What is the number of lines in the entries that contain the word "font"? Reply with that number only.

++++ Data provided ++++

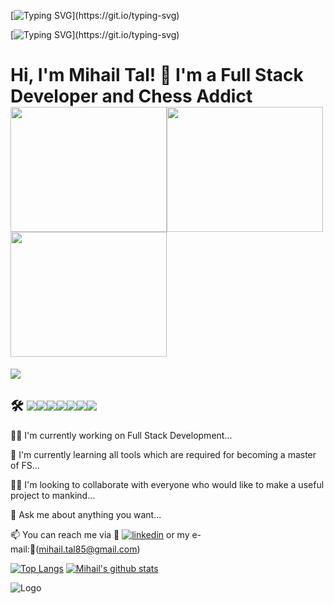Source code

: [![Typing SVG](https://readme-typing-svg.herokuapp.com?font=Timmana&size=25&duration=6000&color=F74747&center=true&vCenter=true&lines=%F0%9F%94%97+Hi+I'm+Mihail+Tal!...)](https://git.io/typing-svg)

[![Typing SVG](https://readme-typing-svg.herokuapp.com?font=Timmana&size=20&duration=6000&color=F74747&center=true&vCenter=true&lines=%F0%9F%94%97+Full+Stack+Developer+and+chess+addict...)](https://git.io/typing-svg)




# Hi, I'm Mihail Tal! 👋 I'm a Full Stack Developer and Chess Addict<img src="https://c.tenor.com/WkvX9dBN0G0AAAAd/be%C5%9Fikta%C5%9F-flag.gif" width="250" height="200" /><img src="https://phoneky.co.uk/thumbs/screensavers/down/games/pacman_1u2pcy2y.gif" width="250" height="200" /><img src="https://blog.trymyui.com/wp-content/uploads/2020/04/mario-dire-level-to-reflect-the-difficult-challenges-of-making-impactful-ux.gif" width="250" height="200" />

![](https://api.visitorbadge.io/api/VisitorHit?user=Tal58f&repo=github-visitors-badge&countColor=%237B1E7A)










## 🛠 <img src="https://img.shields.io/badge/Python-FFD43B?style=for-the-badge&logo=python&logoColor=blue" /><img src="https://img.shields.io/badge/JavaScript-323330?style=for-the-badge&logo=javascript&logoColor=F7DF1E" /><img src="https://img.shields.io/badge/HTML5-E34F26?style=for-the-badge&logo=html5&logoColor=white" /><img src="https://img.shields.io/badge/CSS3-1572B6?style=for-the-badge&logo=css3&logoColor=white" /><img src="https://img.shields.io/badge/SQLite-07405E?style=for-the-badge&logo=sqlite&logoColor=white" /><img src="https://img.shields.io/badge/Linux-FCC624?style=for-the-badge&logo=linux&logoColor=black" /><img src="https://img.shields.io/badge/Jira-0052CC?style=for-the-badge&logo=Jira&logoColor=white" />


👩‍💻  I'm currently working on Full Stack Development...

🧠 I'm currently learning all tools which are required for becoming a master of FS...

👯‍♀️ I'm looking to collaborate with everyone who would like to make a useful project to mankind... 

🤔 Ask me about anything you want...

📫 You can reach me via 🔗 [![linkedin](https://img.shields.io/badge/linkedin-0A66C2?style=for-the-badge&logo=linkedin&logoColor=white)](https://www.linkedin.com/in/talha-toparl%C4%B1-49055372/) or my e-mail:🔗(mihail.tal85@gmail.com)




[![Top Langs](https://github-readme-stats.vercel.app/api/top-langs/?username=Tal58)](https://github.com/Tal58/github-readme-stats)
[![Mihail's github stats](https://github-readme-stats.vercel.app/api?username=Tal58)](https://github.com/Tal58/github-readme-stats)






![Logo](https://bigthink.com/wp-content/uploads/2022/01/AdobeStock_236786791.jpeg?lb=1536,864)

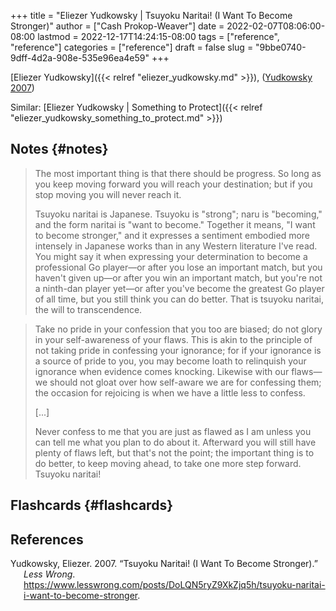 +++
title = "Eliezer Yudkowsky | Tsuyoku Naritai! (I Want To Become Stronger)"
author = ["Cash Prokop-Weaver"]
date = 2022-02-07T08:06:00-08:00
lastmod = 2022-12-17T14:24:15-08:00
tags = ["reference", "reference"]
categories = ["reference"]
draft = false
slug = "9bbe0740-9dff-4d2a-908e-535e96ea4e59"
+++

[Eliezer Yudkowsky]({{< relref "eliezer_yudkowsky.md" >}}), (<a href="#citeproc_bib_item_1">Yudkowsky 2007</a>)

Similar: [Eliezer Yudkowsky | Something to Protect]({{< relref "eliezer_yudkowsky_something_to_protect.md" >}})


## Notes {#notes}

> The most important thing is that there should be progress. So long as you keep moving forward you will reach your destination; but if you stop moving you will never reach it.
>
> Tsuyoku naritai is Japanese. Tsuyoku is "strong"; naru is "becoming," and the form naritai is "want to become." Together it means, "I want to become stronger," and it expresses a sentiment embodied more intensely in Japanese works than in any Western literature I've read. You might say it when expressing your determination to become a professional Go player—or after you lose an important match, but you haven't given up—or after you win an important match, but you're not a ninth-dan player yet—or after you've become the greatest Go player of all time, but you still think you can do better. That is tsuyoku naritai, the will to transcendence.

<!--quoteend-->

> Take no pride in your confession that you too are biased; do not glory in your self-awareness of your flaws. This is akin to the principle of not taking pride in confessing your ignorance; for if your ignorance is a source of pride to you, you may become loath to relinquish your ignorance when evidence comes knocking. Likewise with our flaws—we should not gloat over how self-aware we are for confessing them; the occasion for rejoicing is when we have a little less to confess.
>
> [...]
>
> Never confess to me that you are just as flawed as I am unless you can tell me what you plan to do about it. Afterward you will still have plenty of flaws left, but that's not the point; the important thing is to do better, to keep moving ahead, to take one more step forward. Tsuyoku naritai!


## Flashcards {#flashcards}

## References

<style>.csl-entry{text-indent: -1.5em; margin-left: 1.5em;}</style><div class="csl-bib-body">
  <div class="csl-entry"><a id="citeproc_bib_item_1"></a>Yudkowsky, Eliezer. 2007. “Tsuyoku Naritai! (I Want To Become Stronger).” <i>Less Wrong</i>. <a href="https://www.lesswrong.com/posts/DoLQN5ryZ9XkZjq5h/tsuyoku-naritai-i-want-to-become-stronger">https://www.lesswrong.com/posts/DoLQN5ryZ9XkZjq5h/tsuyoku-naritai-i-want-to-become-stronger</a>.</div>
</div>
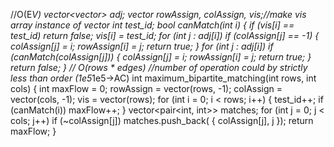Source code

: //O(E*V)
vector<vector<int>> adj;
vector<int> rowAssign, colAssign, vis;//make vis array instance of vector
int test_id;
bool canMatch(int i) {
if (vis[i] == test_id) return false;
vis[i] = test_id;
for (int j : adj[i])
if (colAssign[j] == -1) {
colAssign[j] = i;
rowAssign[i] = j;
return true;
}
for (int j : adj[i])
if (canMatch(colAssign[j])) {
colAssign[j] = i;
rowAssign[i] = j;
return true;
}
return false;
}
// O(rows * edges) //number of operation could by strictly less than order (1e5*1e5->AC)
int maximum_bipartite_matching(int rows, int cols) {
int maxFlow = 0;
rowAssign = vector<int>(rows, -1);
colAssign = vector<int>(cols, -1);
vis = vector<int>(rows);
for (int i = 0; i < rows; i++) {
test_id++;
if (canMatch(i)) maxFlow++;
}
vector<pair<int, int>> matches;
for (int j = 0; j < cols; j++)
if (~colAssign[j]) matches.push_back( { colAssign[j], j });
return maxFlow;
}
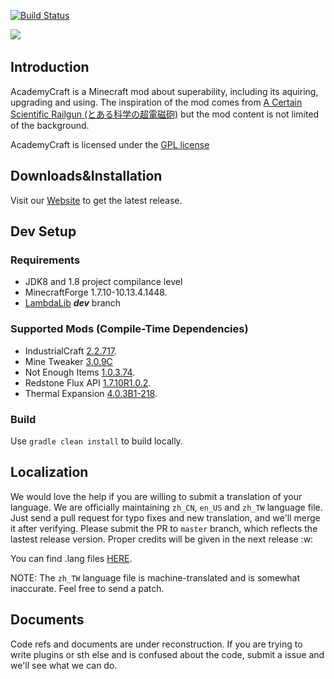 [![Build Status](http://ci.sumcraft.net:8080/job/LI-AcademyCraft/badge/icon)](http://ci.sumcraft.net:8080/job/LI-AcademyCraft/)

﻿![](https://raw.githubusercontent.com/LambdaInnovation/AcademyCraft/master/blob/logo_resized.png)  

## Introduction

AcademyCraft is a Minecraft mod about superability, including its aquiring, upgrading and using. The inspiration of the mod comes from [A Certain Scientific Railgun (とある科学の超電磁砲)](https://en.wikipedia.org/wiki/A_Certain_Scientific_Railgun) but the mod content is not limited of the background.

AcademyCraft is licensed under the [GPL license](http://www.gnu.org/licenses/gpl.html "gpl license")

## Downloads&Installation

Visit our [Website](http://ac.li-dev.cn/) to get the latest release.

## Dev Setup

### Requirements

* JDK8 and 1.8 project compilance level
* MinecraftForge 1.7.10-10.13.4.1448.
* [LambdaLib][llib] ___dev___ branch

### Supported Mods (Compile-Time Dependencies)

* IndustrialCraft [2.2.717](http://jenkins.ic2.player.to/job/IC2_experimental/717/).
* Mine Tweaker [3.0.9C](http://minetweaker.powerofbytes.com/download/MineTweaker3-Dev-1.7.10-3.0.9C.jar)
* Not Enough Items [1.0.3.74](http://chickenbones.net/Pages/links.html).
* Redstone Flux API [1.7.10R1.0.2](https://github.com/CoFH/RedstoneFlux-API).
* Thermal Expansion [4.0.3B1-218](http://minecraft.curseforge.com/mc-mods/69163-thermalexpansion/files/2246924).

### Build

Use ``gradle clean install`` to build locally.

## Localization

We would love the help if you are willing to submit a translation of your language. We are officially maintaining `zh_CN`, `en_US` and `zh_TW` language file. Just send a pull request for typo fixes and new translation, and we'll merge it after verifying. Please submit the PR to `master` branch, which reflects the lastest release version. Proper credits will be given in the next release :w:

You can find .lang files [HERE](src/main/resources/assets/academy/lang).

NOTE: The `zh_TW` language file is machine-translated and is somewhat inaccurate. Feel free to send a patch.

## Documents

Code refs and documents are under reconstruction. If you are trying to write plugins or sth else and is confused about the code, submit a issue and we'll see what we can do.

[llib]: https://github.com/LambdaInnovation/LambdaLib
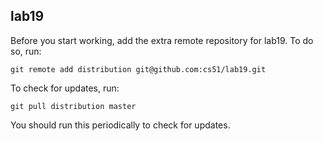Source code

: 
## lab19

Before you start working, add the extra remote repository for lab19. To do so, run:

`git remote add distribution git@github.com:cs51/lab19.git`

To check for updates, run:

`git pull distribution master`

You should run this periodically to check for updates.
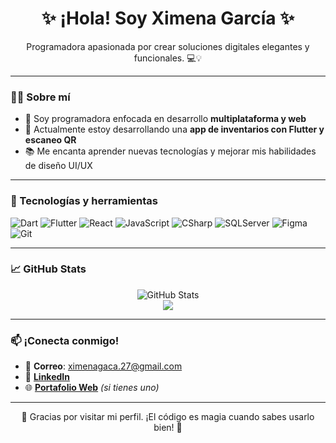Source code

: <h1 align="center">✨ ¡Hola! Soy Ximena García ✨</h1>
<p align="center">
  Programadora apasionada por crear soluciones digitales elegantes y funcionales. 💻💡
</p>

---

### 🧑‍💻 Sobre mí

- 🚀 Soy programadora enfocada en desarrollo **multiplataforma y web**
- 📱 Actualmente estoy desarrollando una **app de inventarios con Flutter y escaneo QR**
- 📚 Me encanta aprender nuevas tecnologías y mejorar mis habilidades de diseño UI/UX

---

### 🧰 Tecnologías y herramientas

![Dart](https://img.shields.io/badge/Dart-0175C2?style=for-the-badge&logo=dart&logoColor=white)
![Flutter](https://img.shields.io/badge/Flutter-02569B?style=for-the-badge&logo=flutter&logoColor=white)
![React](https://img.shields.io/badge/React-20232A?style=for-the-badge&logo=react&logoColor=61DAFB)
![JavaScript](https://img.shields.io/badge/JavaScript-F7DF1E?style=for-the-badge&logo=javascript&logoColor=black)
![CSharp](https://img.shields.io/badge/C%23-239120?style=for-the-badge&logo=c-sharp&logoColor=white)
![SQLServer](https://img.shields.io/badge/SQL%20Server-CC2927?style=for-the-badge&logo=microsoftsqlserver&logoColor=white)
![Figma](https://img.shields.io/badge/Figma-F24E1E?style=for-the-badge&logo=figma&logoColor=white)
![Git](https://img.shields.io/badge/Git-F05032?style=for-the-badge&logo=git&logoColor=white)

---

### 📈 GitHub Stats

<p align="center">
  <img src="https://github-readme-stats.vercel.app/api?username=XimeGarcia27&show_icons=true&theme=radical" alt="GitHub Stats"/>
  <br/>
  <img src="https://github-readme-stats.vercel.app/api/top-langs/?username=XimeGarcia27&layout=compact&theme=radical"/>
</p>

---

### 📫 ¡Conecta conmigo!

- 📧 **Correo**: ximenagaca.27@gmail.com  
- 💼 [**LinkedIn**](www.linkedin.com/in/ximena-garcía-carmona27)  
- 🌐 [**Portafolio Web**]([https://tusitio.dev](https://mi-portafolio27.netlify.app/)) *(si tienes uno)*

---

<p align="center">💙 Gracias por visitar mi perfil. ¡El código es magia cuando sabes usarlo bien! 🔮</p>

++++

__Answer section__.
2